By Alina Perez
Twenty FIU students from diverse majors and backgrounds came together over a five-day workshop with one common interest: to explore how computing can be a career for them.
Break Through Tech Miami's inaugural Summer Guild took place at FIU’s PG-6 Tech Station in August. The unique workshop connects and empowers underrepresented groups in computing such as women (cisgender and trans) and non-binary individuals to give them first-hand insights into the endless possibilities of computing.
“The most long-lasting impact the guild can have is to help new students, particularly from underrepresented groups, form bonds at a time when having a support system can benefit them the most,” said Amy Bennett, Break Through Tech Miami’s director.
“Our hope is that with this newfound network, which includes mentorship from industry professionals, students gain the enduring confidence to explore tech education and careers by seeing how computing is universal and offers an endless set of pathways.”
Students learned how computing can be used as a medium to express themselves artistically, to solve problems related to the environment and the life sciences, to join hands as a community to do crowd-sourcing, create Apps for mobile devices, and to learn about the power of AI and machine learning. Students also benefited from non-technical workshops that focused on life skills such as problem-solving using the design-thinking process, emotional intelligence, and presentation skills.
Students worked in teams to take on a problem of inequity in society and applied the skills learned during the week to present a roadmap to solutions for issues they highlighted on the final day. The problems of inequity identified included food insecurity faced by many students at FIU, support resources for the transgender community, increasing awareness about invasive animal and plant species in Florida and access to recycling facilities.
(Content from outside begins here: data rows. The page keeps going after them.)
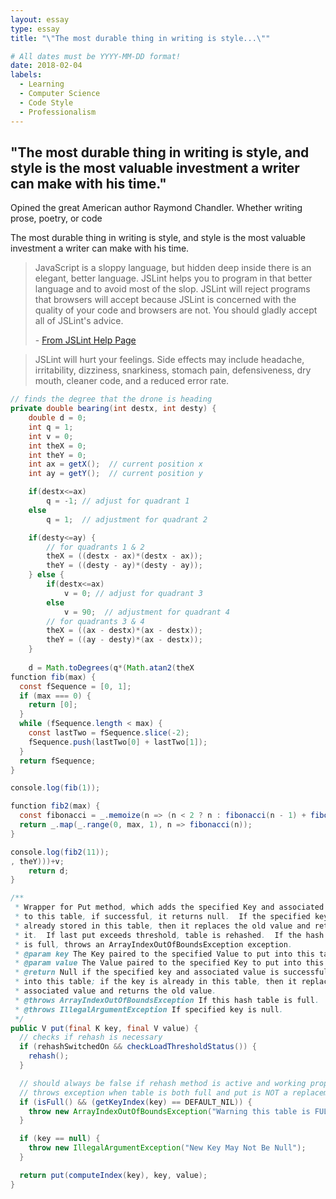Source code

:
 ```yaml
---
layout: essay
type: essay
title: "\"The most durable thing in writing is style...\""

# All dates must be YYYY-MM-DD format!
date: 2018-02-04
labels:
  - Learning
  - Computer Science
  - Code Style
  - Professionalism
---
```


## \"The most durable thing in writing is style, and style is the most valuable investment a writer can make with his time.\" 

Opined the great American author Raymond Chandler.  Whether writing prose, poetry, or code  


The most durable thing in writing is style, and style is the most valuable investment a writer can make with his time.


>JavaScript is a sloppy language, but hidden deep inside there is an elegant, better language. JSLint helps you to program in that better language and to avoid most of the slop. JSLint will reject programs that browsers will accept because JSLint is concerned with the quality of your code and browsers are not. You should gladly accept all of JSLint's advice.
>
> \- [From JSLint Help Page](http://www.jslint.com/help.html)




>JSLint will hurt your feelings. Side effects may include headache, irritability, dizziness, snarkiness, stomach pain, defensiveness, dry mouth, cleaner code, and a reduced error rate.


```java
// finds the degree that the drone is heading
private double bearing(int destx, int desty) {
	double d = 0;
	int q = 1;
	int v = 0;
	int theX = 0;
	int theY = 0;
	int ax = getX();  // current position x
	int ay = getY();  // current position y

	if(destx<=ax)
		q = -1; // adjust for quadrant 1
	else
		q = 1;  // adjustment for quadrant 2

	if(desty<=ay) {
		// for quadrants 1 & 2
		theX = ((destx - ax)*(destx - ax));  
		theY = ((desty - ay)*(desty - ay));
	} else {
		if(destx<=ax)
			v = 0; // adjust for quadrant 3
		else
			v = 90;  // adjustment for quadrant 4
		// for quadrants 3 & 4			
		theX = ((ax - destx)*(ax - destx));
		theY = ((ay - desty)*(ax - destx));
	} 
	
	d = Math.toDegrees(q*(Math.atan2(theX
function fib(max) {
  const fSequence = [0, 1];
  if (max === 0) {
    return [0];
  }
  while (fSequence.length < max) {
    const lastTwo = fSequence.slice(-2);
    fSequence.push(lastTwo[0] + lastTwo[1]);
  }
  return fSequence;
}

console.log(fib(1));

function fib2(max) {
  const fibonacci = _.memoize(n => (n < 2 ? n : fibonacci(n - 1) + fibonacci(n - 2)));
  return _.map(_.range(0, max, 1), n => fibonacci(n));
}

console.log(fib2(11));
, theY)))+v;
	return d;
}
```
	
	

```java
/**
 * Wrapper for Put method, which adds the specified Key and associated Value 
 * to this table, if successful, it returns null.  If the specified key is 
 * already stored in this table, then it replaces the old value and returns 
 * it.  If last put exceeds threshold, table is rehashed.  If the hash table
 * is full, throws an ArrayIndexOutOfBoundsException exception.
 * @param key The Key paired to the specified Value to put into this table.
 * @param value The Value paired to the specified Key to put into this table.
 * @return Null if the specified key and associated value is successfully put
 * into this table; if the key is already in this table, then it replaces the
 * associated value and returns the old value.
 * @throws ArrayIndexOutOfBoundsException If this hash table is full.
 * @throws IllegalArgumentException If specified key is null.
 */
public V put(final K key, final V value) {
  // checks if rehash is necessary
  if (rehashSwitchedOn && checkLoadThresholdStatus()) {
    rehash();
  }

  // should always be false if rehash method is active and working properly
  // throws exception when table is both full and put is NOT a replacement
  if (isFull() && (getKeyIndex(key) == DEFAULT_NIL)) {
    throw new ArrayIndexOutOfBoundsException("Warning this table is FULL!");
  }

  if (key == null) {
    throw new IllegalArgumentException("New Key May Not Be Null");
  }

  return put(computeIndex(key), key, value);
}
```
Their dedication and passion shined through in their presentations and in their socially conscious ideas that they could take forward and fully develop. This summer’s workshop participants were selected from a competitive pool of close to 200 applicants.
“Being a part of Break Through Tech Miami, I went from being a somewhat timid public speaker with no solidified background knowledge of computer science to confidently presenting an app that my team and I made in just three days,” said Molayo Sobande, a student who will now be pursuing computer science as a major. Her group’s app, “Debris,” uses mapping and block coding to help researchers locate where unmanaged plastic waste is accumulating. “It’s great getting to see how I can use computing to help solve issues I’m interested in.” Molayo and her fellow team members, Juno Egea and Segev Amasay, developed an app for their Guild team project called“Debris,”which focused on locating, tracking, controlling, and cleaning up plastic waste “hot zones” in Miami-Dade County.
The goal of these events is for attendees to be introduced to how computing is not limited to only STEM fields, but is also applied to other areas such as biology, psychology and the arts. This program also aims to break the stigma that computing is too difficult or competitive for women to be in.
“Unrestricted learning environments are really important to me. So the willingness of my mentors to support my team's ideas despite us not knowing a thing about Python while trying to use it for our project allowed me to enjoy my experience. Ultimately, the workshop contributed to my decision to switch to computer science,” shared Alisha Jafry, an student who changed majors after the Summer Guild.
“This workshop is a great chance to showcase what computing is, and what it isn't, and to shatter some of the common misconceptions that discourage talented women from pursing computing as a career, or even taking a course or two. The early results of the event are really encouraging,” said Mark Weiss, Distinguished University Professor and Associate Dean at the College of Engineering and Computing.
In the last academic year, at FIU only 19% of computing majors were women. Break Through Tech Miami’s mission, in partnership with both educators and employers, is to increase that number significantly by offering workshops and events like the Summer Guild and three-week Sprinternships that allow participants to see how they can make a difference in the community through the power of computing.
Industry mentors and computing students volunteered their time to share their personal experiences to help prepare the students to enter the field. Not only were professional connections made, but also friendships and a community who can go through the computing journey together.
“It was an exciting experience to work with the students. What stood out to me was their ability to identify issues of inequality and how they can be addressed through computing. One of the students joked about how she got lost while trying to locate the program venue. We all smiled and thought it would be interesting to collaborate on an indoor mapping system to help new students on campus. The final presentation was great, and everyone was excited about the idea,” said Precious Enze, a SUCCEED graduate student at FIU who was also a Summer Guild mentor.
The FIU Break Through Tech partnership is the fourth in the nation, which has been cultivated through FIU’s Knight Foundation School of Computing and Information Sciences. FIU is the only university in the Southeast United States to offer a program like this and is driving the initiative to increase the diversity in computing, not only in Miami's up-and-coming tech scene, but also in tech hubs all over the nation.